Colima era hasta hace unos años, un apacible lugar en el que no se veían los niveles de violencia que ahora lo están sacudiendo y en el que funcionarios, políticos y elementos policiacos o militares parecen llevar la peor parte, lo que ha llevado a que el estado haya visto crecer notoriamente la inseguridad en sus calles y campos, todo en un momento en que se cuestiona al gobierno federal la continuidad de las fuerzas armadas en tareas de seguridad pública en tanto se consolida la Guardia Nacional.

El más reciente caso del asesinato del juez Uriel Villegas y su esposa, se viene a sumar, también en este mes, al hallazgo del cuerpo de la diputada local Anel Bueno, dos botones de muestra de que la criminalidad no respeta jerarquías ni teme golpear al más alto nivel al Estado, especialmente si siente que éste entorpece sus actividades ilícitas.
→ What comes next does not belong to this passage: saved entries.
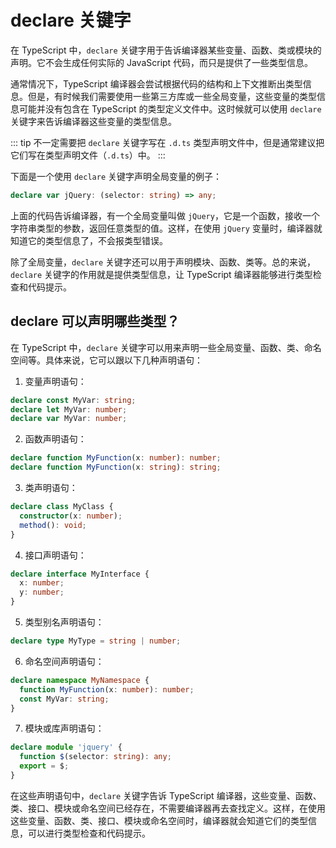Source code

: # declare 关键字

在 TypeScript 中，`declare` 关键字用于告诉编译器某些变量、函数、类或模块的声明。它不会生成任何实际的 JavaScript 代码，而只是提供了一些类型信息。

通常情况下，TypeScript 编译器会尝试根据代码的结构和上下文推断出类型信息。但是，有时候我们需要使用一些第三方库或一些全局变量，这些变量的类型信息可能并没有包含在 TypeScript 的类型定义文件中。这时候就可以使用 `declare` 关键字来告诉编译器这些变量的类型信息。

::: tip
不一定需要把 `declare` 关键字写在 `.d.ts` 类型声明文件中，但是通常建议把它们写在类型声明文件（`.d.ts`）中。
:::

下面是一个使用 `declare` 关键字声明全局变量的例子：

```ts
declare var jQuery: (selector: string) => any;
```

上面的代码告诉编译器，有一个全局变量叫做 `jQuery`，它是一个函数，接收一个字符串类型的参数，返回任意类型的值。这样，在使用 `jQuery` 变量时，编译器就知道它的类型信息了，不会报类型错误。

除了全局变量，`declare` 关键字还可以用于声明模块、函数、类等。总的来说，`declare` 关键字的作用就是提供类型信息，让 TypeScript 编译器能够进行类型检查和代码提示。


## declare 可以声明哪些类型？

在 TypeScript 中，`declare` 关键字可以用来声明一些全局变量、函数、类、命名空间等。具体来说，它可以跟以下几种声明语句：

1. 变量声明语句：

```ts
declare const MyVar: string;
declare let MyVar: number;
declare var MyVar: number;
```

2. 函数声明语句：

```ts
declare function MyFunction(x: number): number;
declare function MyFunction(x: string): string;
```

3. 类声明语句：

```ts
declare class MyClass {
  constructor(x: number);
  method(): void;
}
```

4. 接口声明语句：

```ts
declare interface MyInterface {
  x: number;
  y: number;
}
```

5. 类型别名声明语句：

```ts
declare type MyType = string | number;
```

6. 命名空间声明语句：

```ts
declare namespace MyNamespace {
  function MyFunction(x: number): number;
  const MyVar: string;
}
```

7. 模块或库声明语句：

```ts
declare module 'jquery' {
  function $(selector: string): any;
  export = $;
}
```

在这些声明语句中，`declare` 关键字告诉 TypeScript 编译器，这些变量、函数、类、接口、模块或命名空间已经存在，不需要编译器再去查找定义。这样，在使用这些变量、函数、类、接口、模块或命名空间时，编译器就会知道它们的类型信息，可以进行类型检查和代码提示。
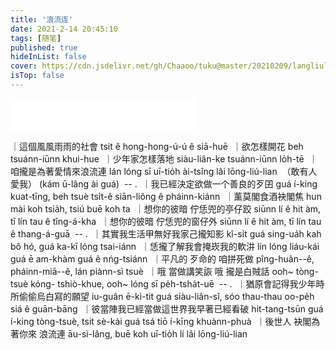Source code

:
 ```yaml
---
title: '浪流连'
date: 2021-2-14 20:45:10
tags: [随笔]
published: true
hideInList: false
cover: https://cdn.jsdelivr.net/gh/Chaaoo/tuku@master/20210209/langliulian.64eu3mdkmvk0.jpg
isTop: false
---
```

<iframe frameborder="no" border="0" marginwidth="0" marginheight="0" width=298 height=52 src="//music.163.com/outchain/player?type=2&id=1307822531&auto=1&height=32"></iframe>

｜這個風風雨雨的社會 tsit ê hong-hong-ú-ú ê siā-huē 
｜欲怎樣開花 beh tsuánn-iūnn khui-hue 
｜少年家怎樣落地 siàu-liân-ke tsuánn-iūnn lo̍h-tē 
｜咱攏是為著愛情來浪流連 lán lóng sī uī-tio̍h ài-tsîng lâi lōng-liú-lian 
（敢有人愛我） (kám ū-lâng ài guá) 
-- . 
｜我已經決定欲做一个善良的歹囝 guá í-king kuat-tīng, beh tsuè tsi̍t-ê siān-liông ê pháinn-kiánn 
｜薰莫閣食酒袂閣焦 hun mài koh tsia̍h, tsiú buē koh ta 
｜想你的彼暗 佇恁兜的亭仔跤 siūnn lí ê hit àm, tī lín tau ê tîng-á-kha 
｜想你的彼暗 佇恁兜的窗仔外 siūnn lí ê hit àm, tī lín tau ê thang-á-guā 
-- . 
｜其實我生活甲無好我家己攏知影 kî-si̍t guá sing-ua̍h kah bô hó, guá ka-kī lóng tsai-iánn 
｜恁攏了解我會掩崁我的軟汫 lín lóng liáu-kái guá ē am-khàm guá ê nńg-tsiánn 
｜平凡的 歹命的 咱拼死做 pîng-huân--ê, pháinn-miā--ê, lán piànn-sì tsuè 
｜哦 當做講笑詼 哦 攏是白賊話 ooh~ tòng-tsuè kóng- tshiò-khue, ooh~ lóng sī pe̍h-tsha̍t-uē 
-- . 
｜猶原會記得我少年時所偷偷烏白寫的願望 iu-guân ē-kì-tit guá siàu-liân-sî, sóo thau-thau oo-pe̍h siá ê guān-bāng 
｜彼當陣我已經當做這世界我早著已經看破 hit-tang-tsūn guá í-king tòng-tsuè, tsit sè-kài guá tsá tiō í-kīng khuànn-phuà 
｜後世人 袂閣為著你來 浪流連 āu-sì-lâng, buē koh uī-tio̍h lí lâi lōng-liú-lian 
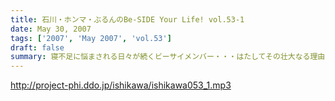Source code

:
 ```yaml
---
title: 石川・ホンマ・ぶるんのBe-SIDE Your Life! vol.53-1
date: May 30, 2007
tags: ['2007', 'May 2007', 'vol.53']
draft: false
summary: 寝不足に悩まされる日々が続くビーサイメンバー・・・はたしてその壮大なる理由とは！？そして、GW明け一発目に放たれるGWドタバタ事件簿とは！？・・・期待御無用ですけど、どうにかどうぞ！NAMAE
---
```


http://project-phi.ddo.jp/ishikawa/ishikawa053_1.mp3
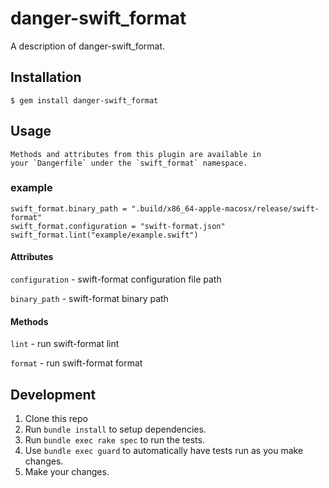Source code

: # danger-swift_format

A description of danger-swift_format.

## Installation

    $ gem install danger-swift_format

## Usage

    Methods and attributes from this plugin are available in
    your `Dangerfile` under the `swift_format` namespace.

### example

```Dangerfile:ruby
swift_format.binary_path = ".build/x86_64-apple-macosx/release/swift-format"
swift_format.configuration = "swift-format.json"
swift_format.lint("example/example.swift")
```

#### Attributes

`configuration` - swift-format configuration file path

`binary_path` - swift-format binary path

#### Methods

`lint` - run swift-format lint

`format` - run swift-format format

## Development

1. Clone this repo
2. Run `bundle install` to setup dependencies.
3. Run `bundle exec rake spec` to run the tests.
4. Use `bundle exec guard` to automatically have tests run as you make changes.
5. Make your changes.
Tan solo en el curso del último lustro, 10 integrantes del servicio público fueron privados de la vida —el último, el juez Villegas—, se atentó contra otros dos más —uno de ellos Fernando Moreno Peña, exgobernador de Colima— y 27 integrantes de cuerpos de seguridad fueron ejecutados o cayeron en combate. Lo anterior sin contar intimidaciones o amenazas contra otros funcionarios y policías. No es de dudar que en mucho de esta situación tenga relación la presencia del Cártel Jalisco Nueva Generación, que es el que ha sentado sus reales en la región y cuyas acciones han generado gran temor que se traduce en un elevado grado de impunidad y de desidia de las autoridades locales para actuar con rigor.

Esta disyuntiva se revela como el gran pendiente a nivel estatal: dotar a los cuerpos de seguridad estatales de mayor fuerza y recursos, y procurar su profesionalización con capacitación y adiestramiento constante, especialmente en lo que concierne a la esfera municipal, que es el eslabón más débil de la cadena y el que, paradójicamente, siempre está en la primera línea de combate ante el crimen organizado.